M/s Nortel Networks India Pvt. Ltd. Vs DCIT (ITAT Delhi)
Penalty U/s 271(1)(c) cannot be levied if more than one legal view is possible:
(Appeal No.: ITA No. 1510/Del/2016, Date of Order : 07/08/2019, Assessment Year: 2005-06)
Courts : All ITAT (6300) ITAT Delhi (1441)
The assessee has offered Explanation as why the transaction of loss of security was claimed as business loss. This Explanation has not found to be false by the Assessing Officer (AO). Further, the assessee substantiated the Explanation by way of filing relevant documents in relation to the transaction.
The Hon. Tribunal opined that the assessee has disclosed all the facts material to the computation of the income in the assessment proceedings. It is not the requirement of the law that all the facts material to the computation of income have to be disclosed in the Return of Income only as there are no relevant columns in the return of income form for disclosing all the facts of the case.
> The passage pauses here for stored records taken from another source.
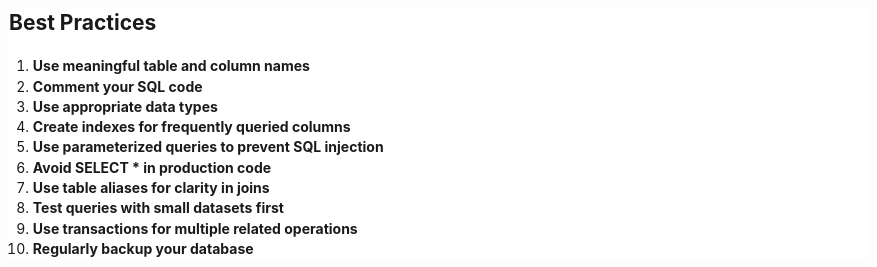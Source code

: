 ## Best Practices

1. **Use meaningful table and column names**
2. **Comment your SQL code**
3. **Use appropriate data types**
4. **Create indexes for frequently queried columns**
5. **Use parameterized queries to prevent SQL injection**
6. **Avoid SELECT * in production code**
7. **Use table aliases for clarity in joins**
8. **Test queries with small datasets first**
9. **Use transactions for multiple related operations**
10. **Regularly backup your database**
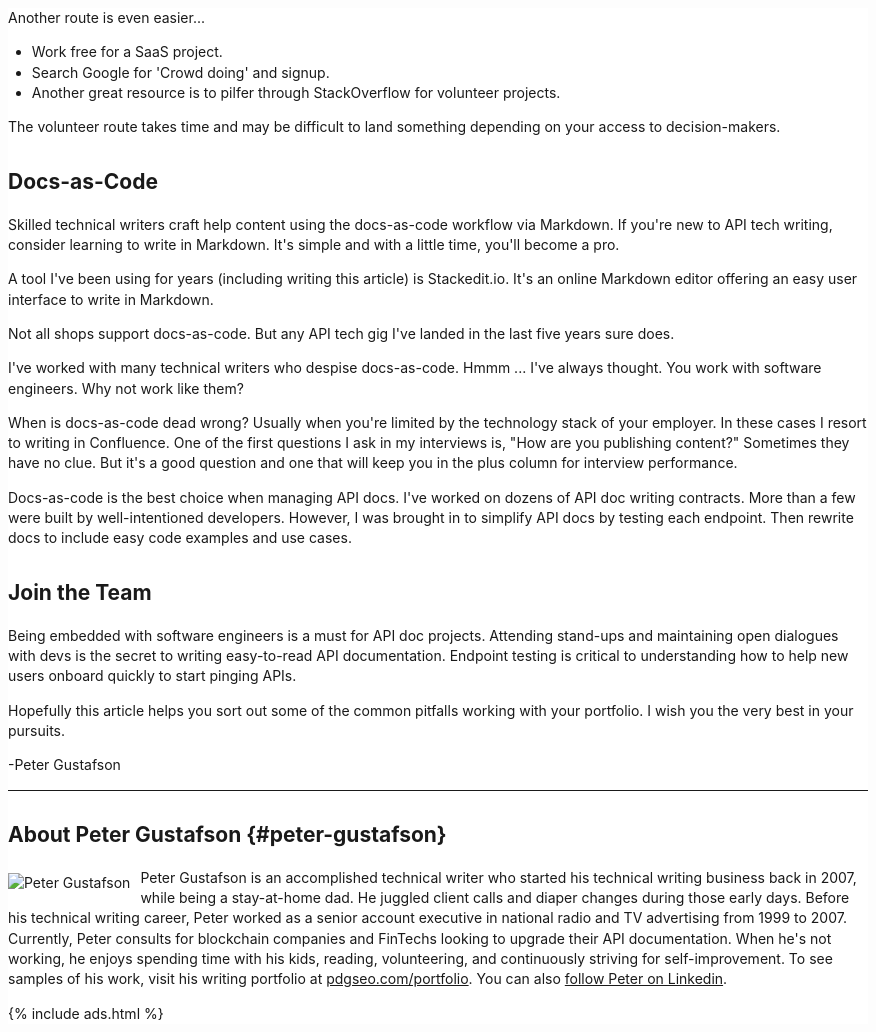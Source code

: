 Another route is even easier...

- Work free for a SaaS project. 
- Search Google for 'Crowd doing' and signup.
- Another great resource is to pilfer through StackOverflow for volunteer projects. 

The volunteer route takes time and may be difficult to land something depending on your access to decision-makers.

## Docs-as-Code

Skilled technical writers craft help content using the docs-as-code workflow via Markdown. If you're new to API tech writing, consider learning to write in Markdown. It's simple and with a little time, you'll become a pro.

A tool I've been using for years (including writing this article) is Stackedit.io. It's an online Markdown editor offering an easy user interface to write in Markdown.

Not all shops support docs-as-code. But any API tech gig I've landed in the last five years sure does. 

I've worked with many technical writers who despise docs-as-code. Hmmm ... I've always thought. You work with software engineers. Why not work like them?

When is docs-as-code dead wrong? Usually when you're limited by the technology stack of your employer. In these cases I resort to writing in Confluence. One of the first questions I ask in my interviews is, "How are you publishing content?" Sometimes they have no clue. But it's a good question and one that will keep you in the plus column for interview performance.

Docs-as-code is the best choice when managing API docs. I've worked on dozens of API doc writing contracts. More than a few were built by well-intentioned developers. However, I was brought in to simplify API docs by testing each endpoint. Then rewrite docs to include easy code examples and use cases.

## Join the Team

Being embedded with software engineers is a must for API doc projects. Attending stand-ups and maintaining open dialogues with devs is the secret to writing easy-to-read API documentation. Endpoint testing is critical to understanding how to help new users onboard quickly to start pinging APIs.

Hopefully this article helps you sort out some of the common pitfalls working with your portfolio. I wish you the very best in your pursuits.

-Peter Gustafson

<hr />

## About Peter Gustafson {#peter-gustafson}

<img src="{{site.media}}/peter-gustafson.jpeg" alt="Peter Gustafson" style="float: left; padding-right:10px; max-width:250px; padding-top:0px; margin-top:5px;" />Peter Gustafson is an accomplished technical writer who started his technical writing business back in 2007, while being a stay-at-home dad. He juggled client calls and diaper changes during those early days. Before his technical writing career, Peter worked as a senior account executive in national radio and TV advertising from 1999 to 2007. Currently, Peter consults for blockchain companies and FinTechs looking to upgrade their API documentation. When he's not working, he enjoys spending time with his kids, reading, volunteering, and continuously striving for self-improvement. To see samples of his work, visit his writing portfolio at [pdgseo.com/portfolio](http://www.pdgseo.com/portfolio). You can also [follow Peter on Linkedin](https://www.linkedin.com/in/peterdavidgustafson/).

{% include ads.html %}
During the assessment proceedings, the Assessing Officer asked queries in respect of the claim of loss of security deposit claim and the assessee submitted all the detailed information in respect of the transaction and no facts have been found to be wrong by the AO. The issue involved is only of the interpretation of the transaction of loss of security. According to the assessee, it was in the nature of revenue expenditure whereas according to the AO, it is capital loss, not allowable against the business profit. The issue raised was where similar advances forfeited have been held to be revenue expenditure.
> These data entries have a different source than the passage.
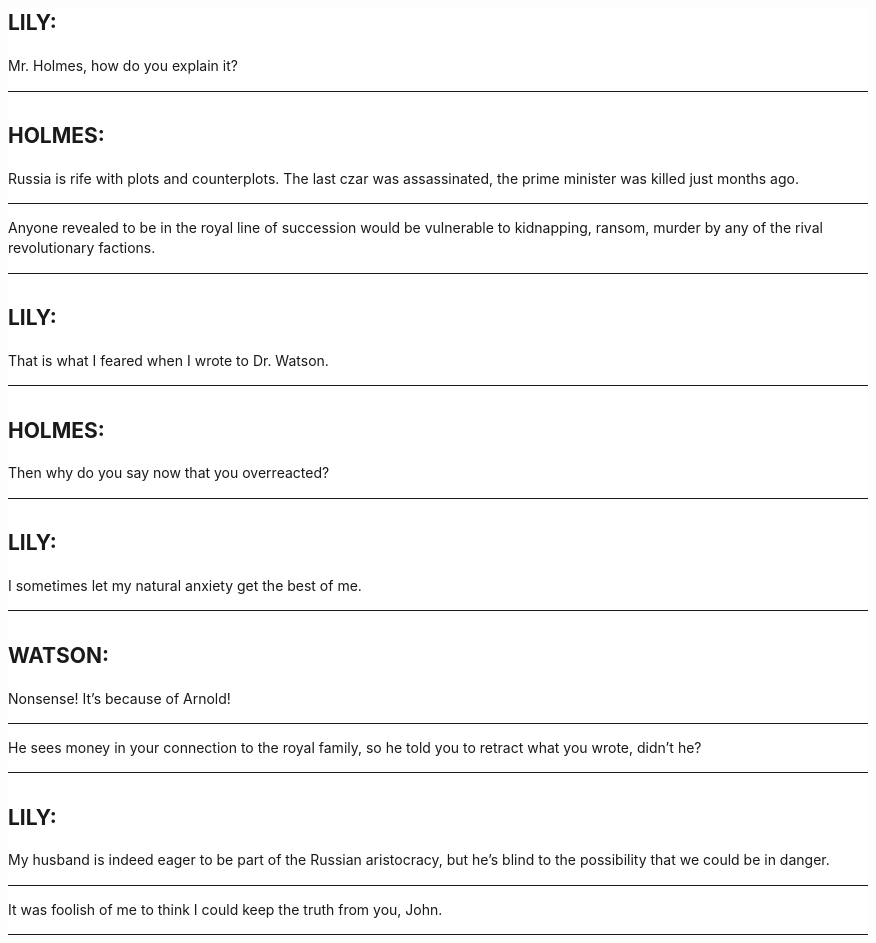 
## LILY:
Mr. Holmes, how do you explain it?

---

## HOLMES:
Russia is rife with plots and counterplots. The last czar was assassinated, the prime minister was killed just months ago. 

---

Anyone revealed to be in the royal line of succession would be vulnerable to kidnapping, ransom, murder by any of the rival revolutionary factions.

---

## LILY:
That is what I feared when I wrote to Dr. Watson.

---

## HOLMES:
Then why do you say now that you overreacted?

---

## LILY:
I sometimes let my natural anxiety get the best of me.

---

## WATSON:
Nonsense! It’s because of Arnold! 

---

He sees money in your connection to the royal family, so he told you to retract what you wrote, didn’t he?

---

## LILY:
My husband is indeed eager to be part of the Russian aristocracy, but he’s blind to the possibility that we could be in danger. 

---

It was foolish of me to think I could keep the truth from you, John.

---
There is no doubt that there were two opinions, whether the advances written off could be considered as revenue expenditure or capital expenditure.
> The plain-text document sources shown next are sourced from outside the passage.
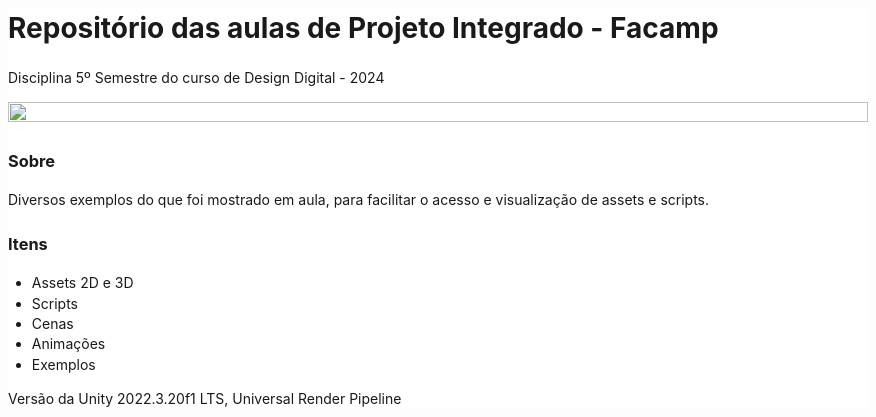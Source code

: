 # Repositório das aulas de Projeto Integrado - Facamp
Disciplina 5º Semestre do curso de Design Digital - 2024


<img src="images/Banner2.jpg" style='height: 100%; width: 100%; object-fit: contain'/>

### Sobre

Diversos exemplos do que foi mostrado em aula, para facilitar o acesso e visualização de assets e scripts.


### Itens

- Assets 2D e 3D
- Scripts
- Cenas
- Animações
- Exemplos

Versão da Unity 2022.3.20f1 LTS, Universal Render Pipeline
Hon’ble High Court of Punjab and Haryana in the case of Commissioner of Income Tax versus Amtek Auto Limited (supra) has held that “merely because assessee claimed expenditure as revenue, which was held as capital by the Assessing Officer, penalty for concealment could not be imposed where assessee discloses nature of transaction”.
In the case of CIT vs. Electrolux Kelvantro Ltd. (supra), Hon’ble Delhi High Court held that where the issue involved is debatable and not free from doubt, no penalty can be levied.
In view of the foregoing discussion and respectfully following the decisions of the Hon’ble High Court, The Hon. Tribunal took a view and accordingly held that Explanation 1 of 271(1) is not attracted in the case of the assessee for levy of penalty U/s 271(1)(c) of the Act.